I was invited to the land of black sand, the land of fiery stones, the land of peaceful resistance, the land and waters of some one else’s great great great great grandparents and a place of other people’s struggles past and present. This was an ominous affair. So I took my time driving up the coast along the surf highway, my car packed with veggies from my garden and a box of books that included Ian Wedde’s To Taranaki, Laura Levin’s Performing Ground, Witi Himera’s The Parihaka Women and The Real McKay by Graham Bishop. I stopped at every beach for a swim and, with slight ceremony, bought an ice cream, pie or piece of fruit in the first dairy of every town. I took note when the horizon to my right started to erupt as THE mountain that is so central to the region. A long day arriving.

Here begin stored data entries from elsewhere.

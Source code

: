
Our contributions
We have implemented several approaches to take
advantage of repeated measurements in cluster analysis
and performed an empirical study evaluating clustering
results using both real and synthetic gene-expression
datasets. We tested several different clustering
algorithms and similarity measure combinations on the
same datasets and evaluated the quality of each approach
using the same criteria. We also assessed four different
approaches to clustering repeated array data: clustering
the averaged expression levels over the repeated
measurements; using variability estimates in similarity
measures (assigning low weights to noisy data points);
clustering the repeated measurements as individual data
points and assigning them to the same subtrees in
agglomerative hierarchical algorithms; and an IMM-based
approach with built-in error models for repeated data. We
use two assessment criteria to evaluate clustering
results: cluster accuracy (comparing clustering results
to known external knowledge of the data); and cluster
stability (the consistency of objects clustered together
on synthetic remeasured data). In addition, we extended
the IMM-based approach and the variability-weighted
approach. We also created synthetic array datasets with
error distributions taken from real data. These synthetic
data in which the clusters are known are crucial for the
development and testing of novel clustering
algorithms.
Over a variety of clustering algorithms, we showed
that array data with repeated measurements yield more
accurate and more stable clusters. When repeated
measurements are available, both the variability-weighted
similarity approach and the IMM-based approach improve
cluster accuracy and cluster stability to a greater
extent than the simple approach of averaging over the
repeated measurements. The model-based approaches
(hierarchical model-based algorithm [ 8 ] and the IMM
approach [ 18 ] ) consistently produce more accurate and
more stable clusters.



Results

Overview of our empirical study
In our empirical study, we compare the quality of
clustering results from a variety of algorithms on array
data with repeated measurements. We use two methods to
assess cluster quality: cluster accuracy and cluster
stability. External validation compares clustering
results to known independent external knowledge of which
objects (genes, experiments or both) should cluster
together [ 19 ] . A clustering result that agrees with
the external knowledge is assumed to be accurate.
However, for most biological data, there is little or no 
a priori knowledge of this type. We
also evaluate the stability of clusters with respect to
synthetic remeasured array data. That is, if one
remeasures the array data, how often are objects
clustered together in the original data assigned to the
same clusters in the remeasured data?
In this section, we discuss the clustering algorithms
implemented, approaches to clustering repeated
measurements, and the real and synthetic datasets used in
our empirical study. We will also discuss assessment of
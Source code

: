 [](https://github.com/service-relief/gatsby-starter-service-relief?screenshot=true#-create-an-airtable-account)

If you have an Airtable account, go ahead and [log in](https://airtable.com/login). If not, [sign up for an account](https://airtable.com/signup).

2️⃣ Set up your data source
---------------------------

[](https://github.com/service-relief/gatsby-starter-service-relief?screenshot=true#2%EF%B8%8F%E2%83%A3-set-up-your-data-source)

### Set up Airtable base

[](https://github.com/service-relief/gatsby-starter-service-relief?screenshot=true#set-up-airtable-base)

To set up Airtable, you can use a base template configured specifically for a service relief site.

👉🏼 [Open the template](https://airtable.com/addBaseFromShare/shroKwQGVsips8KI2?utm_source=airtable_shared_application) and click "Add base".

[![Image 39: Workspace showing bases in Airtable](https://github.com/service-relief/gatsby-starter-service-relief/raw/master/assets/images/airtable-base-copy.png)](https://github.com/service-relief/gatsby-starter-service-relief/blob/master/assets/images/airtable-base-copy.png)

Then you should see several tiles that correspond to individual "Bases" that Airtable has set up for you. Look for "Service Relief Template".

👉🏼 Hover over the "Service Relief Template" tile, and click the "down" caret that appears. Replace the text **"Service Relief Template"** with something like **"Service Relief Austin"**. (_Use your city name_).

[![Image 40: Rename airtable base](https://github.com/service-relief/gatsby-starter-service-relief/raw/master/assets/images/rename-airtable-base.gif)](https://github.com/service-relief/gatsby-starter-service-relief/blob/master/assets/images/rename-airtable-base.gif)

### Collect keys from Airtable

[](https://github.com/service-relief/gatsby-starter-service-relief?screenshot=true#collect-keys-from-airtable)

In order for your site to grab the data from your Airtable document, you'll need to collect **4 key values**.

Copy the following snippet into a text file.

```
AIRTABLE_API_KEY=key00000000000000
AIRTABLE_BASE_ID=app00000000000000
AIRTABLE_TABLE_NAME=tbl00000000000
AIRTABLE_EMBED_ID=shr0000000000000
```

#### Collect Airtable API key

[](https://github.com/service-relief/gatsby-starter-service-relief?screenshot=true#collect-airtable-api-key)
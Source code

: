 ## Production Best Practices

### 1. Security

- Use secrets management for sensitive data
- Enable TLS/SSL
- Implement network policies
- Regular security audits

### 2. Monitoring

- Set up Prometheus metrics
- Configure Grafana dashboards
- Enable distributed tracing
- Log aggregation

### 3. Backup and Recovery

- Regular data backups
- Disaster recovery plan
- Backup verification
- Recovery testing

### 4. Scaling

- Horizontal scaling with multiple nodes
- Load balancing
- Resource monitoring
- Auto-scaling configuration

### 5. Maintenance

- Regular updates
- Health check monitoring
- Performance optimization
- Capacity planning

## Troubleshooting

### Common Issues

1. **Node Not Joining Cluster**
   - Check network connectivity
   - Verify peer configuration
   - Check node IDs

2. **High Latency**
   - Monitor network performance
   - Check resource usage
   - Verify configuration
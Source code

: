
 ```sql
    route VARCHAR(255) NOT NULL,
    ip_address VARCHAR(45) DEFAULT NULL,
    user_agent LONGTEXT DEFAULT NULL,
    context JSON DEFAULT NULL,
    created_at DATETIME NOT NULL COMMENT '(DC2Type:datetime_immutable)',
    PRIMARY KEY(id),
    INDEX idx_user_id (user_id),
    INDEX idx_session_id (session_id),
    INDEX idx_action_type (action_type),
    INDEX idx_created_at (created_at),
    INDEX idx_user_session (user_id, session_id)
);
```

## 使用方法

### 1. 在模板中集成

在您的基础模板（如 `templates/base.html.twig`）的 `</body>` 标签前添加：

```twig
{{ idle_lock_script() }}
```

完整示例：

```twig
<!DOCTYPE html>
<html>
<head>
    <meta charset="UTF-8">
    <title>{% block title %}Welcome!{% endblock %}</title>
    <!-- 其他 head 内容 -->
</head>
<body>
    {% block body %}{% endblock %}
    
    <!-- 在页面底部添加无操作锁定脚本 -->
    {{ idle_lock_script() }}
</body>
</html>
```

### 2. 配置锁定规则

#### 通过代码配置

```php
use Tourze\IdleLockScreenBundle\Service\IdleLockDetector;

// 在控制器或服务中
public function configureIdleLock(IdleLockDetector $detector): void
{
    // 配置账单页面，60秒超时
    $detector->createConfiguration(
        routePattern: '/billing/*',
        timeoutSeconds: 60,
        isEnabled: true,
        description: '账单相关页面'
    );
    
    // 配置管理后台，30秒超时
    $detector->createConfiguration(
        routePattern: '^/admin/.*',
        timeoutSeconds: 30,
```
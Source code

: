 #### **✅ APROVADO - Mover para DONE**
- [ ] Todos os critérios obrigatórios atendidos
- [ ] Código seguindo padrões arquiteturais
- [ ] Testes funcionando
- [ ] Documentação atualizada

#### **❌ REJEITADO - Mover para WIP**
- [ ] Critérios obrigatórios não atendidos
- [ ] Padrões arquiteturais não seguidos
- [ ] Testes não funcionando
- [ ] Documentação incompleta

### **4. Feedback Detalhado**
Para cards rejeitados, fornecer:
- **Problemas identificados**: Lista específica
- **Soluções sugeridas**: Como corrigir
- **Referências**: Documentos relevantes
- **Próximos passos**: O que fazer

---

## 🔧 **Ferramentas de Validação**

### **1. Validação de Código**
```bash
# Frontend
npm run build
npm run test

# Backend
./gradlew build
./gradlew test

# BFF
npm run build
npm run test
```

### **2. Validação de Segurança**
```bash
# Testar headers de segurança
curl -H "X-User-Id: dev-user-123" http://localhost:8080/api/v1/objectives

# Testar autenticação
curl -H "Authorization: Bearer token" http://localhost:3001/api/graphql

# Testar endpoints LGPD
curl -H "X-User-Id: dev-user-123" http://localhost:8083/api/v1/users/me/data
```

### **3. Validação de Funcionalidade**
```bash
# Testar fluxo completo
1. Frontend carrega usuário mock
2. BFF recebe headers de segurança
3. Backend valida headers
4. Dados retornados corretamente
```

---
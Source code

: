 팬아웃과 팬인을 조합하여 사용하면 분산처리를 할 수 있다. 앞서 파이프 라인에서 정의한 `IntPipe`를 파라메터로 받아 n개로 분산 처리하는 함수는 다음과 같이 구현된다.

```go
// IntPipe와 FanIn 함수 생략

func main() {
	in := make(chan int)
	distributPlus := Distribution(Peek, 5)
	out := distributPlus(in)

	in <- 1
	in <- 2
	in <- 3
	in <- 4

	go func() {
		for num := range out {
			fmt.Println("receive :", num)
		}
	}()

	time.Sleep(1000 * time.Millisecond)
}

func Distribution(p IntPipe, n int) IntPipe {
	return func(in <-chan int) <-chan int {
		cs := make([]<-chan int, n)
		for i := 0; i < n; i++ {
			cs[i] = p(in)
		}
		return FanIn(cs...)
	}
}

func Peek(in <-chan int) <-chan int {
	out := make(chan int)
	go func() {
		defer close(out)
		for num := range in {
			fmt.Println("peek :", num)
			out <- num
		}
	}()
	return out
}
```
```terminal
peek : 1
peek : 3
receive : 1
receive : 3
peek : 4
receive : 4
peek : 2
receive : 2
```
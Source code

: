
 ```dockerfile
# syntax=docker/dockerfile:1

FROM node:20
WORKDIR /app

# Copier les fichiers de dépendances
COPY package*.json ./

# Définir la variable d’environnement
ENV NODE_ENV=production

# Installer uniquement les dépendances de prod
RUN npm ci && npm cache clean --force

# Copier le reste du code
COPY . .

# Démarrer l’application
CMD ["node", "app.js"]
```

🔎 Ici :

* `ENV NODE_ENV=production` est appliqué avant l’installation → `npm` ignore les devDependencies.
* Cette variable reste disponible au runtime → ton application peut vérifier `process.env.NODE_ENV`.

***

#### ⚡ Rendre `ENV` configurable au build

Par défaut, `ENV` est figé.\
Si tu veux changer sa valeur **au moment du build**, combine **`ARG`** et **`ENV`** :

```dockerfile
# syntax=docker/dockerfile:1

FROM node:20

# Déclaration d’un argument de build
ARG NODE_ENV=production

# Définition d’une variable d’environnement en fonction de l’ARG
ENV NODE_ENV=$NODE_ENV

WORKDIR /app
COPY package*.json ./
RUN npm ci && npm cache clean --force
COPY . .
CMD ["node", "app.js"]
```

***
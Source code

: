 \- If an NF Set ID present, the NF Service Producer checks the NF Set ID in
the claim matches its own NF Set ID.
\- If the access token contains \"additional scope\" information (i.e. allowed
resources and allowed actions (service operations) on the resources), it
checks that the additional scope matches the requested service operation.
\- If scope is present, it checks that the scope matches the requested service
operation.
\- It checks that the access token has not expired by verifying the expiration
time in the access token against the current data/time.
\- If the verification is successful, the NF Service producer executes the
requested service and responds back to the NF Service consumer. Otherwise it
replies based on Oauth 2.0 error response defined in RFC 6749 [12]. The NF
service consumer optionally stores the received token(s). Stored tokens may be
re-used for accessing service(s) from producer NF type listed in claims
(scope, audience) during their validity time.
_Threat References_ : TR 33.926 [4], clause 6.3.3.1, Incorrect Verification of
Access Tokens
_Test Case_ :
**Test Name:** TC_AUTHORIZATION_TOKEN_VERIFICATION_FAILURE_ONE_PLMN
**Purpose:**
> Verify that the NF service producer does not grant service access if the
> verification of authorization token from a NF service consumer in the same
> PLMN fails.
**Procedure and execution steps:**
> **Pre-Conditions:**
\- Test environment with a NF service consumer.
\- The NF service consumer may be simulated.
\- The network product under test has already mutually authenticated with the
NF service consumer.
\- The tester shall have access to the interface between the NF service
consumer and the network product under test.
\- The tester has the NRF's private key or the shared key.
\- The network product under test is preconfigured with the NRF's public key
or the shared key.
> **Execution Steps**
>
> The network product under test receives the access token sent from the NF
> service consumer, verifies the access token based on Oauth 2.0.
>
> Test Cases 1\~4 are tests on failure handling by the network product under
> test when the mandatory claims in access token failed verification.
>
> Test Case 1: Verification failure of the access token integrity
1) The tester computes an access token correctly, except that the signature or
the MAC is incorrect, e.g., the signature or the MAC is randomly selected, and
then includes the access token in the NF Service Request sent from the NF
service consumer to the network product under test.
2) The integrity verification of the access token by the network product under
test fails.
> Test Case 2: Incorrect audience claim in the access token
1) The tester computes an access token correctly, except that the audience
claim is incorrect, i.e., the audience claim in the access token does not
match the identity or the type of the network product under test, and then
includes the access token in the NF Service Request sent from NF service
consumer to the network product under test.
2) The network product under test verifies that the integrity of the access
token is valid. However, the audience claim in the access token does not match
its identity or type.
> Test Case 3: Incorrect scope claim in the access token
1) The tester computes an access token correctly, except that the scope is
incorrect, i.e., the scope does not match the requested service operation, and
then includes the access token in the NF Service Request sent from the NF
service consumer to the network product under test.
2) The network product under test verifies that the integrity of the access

Granular gestures is an assemblage of videos taken at the mouth of the Herekawa Stream at dawn at each of the seven days of the artist’s residency in New Plymouth. Un-staged, the videos represent a coming to terms with material place— its multi-dimensional blackness in relation to my persistent whiteness, its fluid and supple nature reorganising my senses, my aging body and its ancient body, its coarseness and proclivity to nest in every nook and cranny in contrast to my history of shifting often and not leaving a trace, its metallic gritty taste against my recently amalgam-free molars. It brought new meaning to being an immigrant with an impulse to blend in, as Laura Levin proposes, to perform ground. Performing ground is a performance strategy in which the human body co-mingles with or is presented as a direct extension of its setting. Contrary to the triumphant individualised subject and its assumed privilege, ownership and self-definition that sees ground as a low-life, no-life, dead and something to domineer over, the concept of performing ground experiments with gestures of blending in and other chameleon-like actions that figure camouflage as political critique of structures of visibility, as an emphatic response to the other and as an act of eco-activism. In my spatial practice, I add non-humans to that list of other bodies. This is not camouflage to hide nor mimicry to pretend; this is blending in the attempt to approach an other (different) body where there is a porosity of self to world, a closeness to world with respect for the other.